Study material
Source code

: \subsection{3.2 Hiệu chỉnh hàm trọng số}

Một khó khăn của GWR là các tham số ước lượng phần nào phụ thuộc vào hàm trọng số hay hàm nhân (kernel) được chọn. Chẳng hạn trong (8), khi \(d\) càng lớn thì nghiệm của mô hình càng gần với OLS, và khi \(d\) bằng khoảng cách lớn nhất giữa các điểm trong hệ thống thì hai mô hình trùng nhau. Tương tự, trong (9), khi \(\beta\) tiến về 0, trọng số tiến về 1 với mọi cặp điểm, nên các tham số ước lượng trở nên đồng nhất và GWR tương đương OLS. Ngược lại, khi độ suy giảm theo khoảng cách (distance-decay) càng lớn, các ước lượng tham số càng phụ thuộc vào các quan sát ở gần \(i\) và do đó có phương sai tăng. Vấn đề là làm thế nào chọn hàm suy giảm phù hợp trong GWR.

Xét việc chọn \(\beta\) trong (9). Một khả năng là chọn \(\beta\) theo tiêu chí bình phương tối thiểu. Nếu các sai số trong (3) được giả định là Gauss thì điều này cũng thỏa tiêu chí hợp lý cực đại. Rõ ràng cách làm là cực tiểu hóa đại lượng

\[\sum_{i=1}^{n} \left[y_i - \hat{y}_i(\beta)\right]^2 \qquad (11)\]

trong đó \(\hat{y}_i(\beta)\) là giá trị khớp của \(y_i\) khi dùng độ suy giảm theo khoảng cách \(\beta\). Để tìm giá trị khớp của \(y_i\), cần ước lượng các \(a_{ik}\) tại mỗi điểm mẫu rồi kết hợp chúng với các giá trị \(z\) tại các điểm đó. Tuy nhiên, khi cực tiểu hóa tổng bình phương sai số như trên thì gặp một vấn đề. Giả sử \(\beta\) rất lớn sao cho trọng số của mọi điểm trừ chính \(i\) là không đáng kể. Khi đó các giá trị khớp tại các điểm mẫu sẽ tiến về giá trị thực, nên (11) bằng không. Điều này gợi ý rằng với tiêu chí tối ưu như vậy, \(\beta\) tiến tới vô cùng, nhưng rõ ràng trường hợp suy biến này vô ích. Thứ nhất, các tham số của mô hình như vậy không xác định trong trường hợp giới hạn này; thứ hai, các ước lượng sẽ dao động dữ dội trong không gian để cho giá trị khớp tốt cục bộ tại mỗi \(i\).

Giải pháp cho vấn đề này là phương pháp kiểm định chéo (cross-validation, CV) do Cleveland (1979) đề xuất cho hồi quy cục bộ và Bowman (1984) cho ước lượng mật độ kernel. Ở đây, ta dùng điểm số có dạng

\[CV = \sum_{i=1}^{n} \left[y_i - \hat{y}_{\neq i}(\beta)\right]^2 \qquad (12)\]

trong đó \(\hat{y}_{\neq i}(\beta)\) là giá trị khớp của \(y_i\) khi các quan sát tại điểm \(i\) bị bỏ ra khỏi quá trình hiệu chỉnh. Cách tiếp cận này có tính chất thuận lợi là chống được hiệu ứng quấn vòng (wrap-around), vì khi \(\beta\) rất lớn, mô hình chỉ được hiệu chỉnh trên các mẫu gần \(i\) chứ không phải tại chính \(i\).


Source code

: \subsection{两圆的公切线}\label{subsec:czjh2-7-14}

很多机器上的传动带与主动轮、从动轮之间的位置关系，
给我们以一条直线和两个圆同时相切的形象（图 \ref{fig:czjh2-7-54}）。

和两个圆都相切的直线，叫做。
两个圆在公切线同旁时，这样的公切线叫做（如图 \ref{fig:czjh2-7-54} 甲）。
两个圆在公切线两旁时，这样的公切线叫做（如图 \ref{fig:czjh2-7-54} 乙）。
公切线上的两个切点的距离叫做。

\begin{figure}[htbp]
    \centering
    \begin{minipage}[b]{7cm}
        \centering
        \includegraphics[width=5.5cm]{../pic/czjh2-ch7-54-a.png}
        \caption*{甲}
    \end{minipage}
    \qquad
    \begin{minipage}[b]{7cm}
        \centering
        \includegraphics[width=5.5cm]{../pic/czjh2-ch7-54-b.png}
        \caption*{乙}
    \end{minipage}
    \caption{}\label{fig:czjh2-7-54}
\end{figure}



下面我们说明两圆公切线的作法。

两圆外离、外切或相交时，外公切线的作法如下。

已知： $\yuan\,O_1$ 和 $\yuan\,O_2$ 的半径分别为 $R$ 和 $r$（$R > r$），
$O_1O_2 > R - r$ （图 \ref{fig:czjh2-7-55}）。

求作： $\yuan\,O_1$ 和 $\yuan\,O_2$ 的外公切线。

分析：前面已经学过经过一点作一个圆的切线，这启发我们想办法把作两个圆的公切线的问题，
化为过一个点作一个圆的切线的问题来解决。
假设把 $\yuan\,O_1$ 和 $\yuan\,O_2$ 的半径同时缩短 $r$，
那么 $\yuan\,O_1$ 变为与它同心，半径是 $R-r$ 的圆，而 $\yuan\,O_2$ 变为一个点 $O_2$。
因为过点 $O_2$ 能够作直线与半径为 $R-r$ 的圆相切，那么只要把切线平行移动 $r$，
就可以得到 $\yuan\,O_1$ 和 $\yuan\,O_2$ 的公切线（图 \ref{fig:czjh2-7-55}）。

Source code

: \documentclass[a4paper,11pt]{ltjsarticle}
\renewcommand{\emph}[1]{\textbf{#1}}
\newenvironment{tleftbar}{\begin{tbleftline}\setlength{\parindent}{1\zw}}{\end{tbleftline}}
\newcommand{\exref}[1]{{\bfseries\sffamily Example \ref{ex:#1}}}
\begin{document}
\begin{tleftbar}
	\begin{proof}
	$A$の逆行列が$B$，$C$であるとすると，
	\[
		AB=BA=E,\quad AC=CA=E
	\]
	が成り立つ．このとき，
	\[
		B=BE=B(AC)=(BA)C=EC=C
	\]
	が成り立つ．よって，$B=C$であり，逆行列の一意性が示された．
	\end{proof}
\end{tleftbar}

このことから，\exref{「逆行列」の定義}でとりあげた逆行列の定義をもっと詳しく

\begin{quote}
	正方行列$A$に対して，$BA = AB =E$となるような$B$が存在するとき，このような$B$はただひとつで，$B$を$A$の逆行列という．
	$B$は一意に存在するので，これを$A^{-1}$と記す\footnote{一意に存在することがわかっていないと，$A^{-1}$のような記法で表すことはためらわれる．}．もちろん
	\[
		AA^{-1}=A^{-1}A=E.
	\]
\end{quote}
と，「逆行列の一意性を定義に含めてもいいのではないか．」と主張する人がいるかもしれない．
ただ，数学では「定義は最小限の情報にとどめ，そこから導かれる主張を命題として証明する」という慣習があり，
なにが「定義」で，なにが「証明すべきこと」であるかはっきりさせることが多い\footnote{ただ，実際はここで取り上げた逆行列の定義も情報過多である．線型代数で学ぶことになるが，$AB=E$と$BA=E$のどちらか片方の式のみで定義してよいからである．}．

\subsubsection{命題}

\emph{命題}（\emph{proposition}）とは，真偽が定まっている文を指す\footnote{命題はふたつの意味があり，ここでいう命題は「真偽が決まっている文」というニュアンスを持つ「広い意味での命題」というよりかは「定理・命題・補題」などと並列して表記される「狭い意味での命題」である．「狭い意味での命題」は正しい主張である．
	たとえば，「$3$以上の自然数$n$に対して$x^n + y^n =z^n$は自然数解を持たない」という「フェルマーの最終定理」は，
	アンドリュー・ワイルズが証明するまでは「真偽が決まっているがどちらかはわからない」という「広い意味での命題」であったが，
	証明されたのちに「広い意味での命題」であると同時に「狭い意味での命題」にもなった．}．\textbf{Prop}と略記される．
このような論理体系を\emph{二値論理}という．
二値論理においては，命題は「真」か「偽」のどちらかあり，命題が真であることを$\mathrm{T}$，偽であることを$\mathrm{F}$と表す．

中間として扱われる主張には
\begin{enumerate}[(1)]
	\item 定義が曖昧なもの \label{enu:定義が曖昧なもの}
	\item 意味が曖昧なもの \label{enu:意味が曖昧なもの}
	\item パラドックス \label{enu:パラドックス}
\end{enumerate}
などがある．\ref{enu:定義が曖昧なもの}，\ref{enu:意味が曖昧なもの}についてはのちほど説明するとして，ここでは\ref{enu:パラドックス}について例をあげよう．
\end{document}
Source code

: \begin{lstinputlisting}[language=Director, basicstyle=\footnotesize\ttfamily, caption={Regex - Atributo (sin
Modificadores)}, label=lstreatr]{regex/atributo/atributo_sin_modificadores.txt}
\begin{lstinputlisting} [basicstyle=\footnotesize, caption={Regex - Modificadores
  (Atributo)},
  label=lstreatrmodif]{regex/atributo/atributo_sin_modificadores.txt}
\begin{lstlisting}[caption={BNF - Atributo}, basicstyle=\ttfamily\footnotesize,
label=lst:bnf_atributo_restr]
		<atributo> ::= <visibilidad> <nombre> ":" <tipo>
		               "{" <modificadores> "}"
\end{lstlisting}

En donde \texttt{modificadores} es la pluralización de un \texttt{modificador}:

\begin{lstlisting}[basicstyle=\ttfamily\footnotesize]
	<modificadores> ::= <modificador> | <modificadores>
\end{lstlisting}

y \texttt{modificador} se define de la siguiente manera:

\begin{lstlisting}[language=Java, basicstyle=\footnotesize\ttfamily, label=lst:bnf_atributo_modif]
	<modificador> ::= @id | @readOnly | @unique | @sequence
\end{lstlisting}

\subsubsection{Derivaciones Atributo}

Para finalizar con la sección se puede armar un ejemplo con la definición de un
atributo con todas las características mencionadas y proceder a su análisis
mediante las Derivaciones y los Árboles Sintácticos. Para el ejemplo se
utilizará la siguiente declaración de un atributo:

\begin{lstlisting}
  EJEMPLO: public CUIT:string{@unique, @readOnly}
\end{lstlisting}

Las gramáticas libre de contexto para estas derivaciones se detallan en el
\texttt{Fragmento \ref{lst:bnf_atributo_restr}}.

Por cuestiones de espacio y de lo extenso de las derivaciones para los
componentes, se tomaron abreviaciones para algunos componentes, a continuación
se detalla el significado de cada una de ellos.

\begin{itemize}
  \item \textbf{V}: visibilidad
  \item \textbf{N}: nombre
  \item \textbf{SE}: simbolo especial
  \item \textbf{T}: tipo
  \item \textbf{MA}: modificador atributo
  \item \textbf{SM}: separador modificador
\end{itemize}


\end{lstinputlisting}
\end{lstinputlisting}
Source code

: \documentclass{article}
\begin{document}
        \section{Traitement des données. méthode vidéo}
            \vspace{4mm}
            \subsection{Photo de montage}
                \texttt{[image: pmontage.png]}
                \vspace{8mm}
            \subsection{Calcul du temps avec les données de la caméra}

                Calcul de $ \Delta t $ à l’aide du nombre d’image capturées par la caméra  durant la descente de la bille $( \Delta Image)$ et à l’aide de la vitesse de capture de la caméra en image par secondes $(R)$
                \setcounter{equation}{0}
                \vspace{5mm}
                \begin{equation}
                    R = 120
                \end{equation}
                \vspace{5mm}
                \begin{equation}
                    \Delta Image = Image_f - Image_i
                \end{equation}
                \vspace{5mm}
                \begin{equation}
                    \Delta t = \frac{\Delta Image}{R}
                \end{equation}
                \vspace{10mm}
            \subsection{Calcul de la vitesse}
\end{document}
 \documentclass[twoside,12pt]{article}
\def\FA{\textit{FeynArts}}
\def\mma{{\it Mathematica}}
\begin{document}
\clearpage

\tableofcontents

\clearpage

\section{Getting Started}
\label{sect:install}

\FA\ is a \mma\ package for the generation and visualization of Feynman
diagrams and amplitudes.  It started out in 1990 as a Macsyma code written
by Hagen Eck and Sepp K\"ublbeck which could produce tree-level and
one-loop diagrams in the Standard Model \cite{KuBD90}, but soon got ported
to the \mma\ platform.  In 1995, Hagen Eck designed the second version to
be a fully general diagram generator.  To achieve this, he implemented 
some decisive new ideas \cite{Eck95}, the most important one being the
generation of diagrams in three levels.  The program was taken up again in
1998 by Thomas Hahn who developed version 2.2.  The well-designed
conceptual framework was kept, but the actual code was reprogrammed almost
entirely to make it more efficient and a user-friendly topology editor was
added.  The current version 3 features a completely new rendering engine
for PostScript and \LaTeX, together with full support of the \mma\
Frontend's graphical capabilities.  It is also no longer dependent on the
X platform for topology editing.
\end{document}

Instructions to follow
The required answer is each line of the entries containing the string "label".

Output of the task
: \subsection{两圆的公切线}\label{subsec:czjh2-7-14}
    \caption{}\label{fig:czjh2-7-54}
	\item 定義が曖昧なもの \label{enu:定義が曖昧なもの}
	\item 意味が曖昧なもの \label{enu:意味が曖昧なもの}
	\item パラドックス \label{enu:パラドックス}
Modificadores)}, label=lstreatr]{regex/atributo/atributo_sin_modificadores.txt}
  label=lstreatrmodif]{regex/atributo/atributo_sin_modificadores.txt}
label=lst:bnf_atributo_restr]
\begin{lstlisting}[language=Java, basicstyle=\footnotesize\ttfamily, label=lst:bnf_atributo_modif]
\label{sect:install}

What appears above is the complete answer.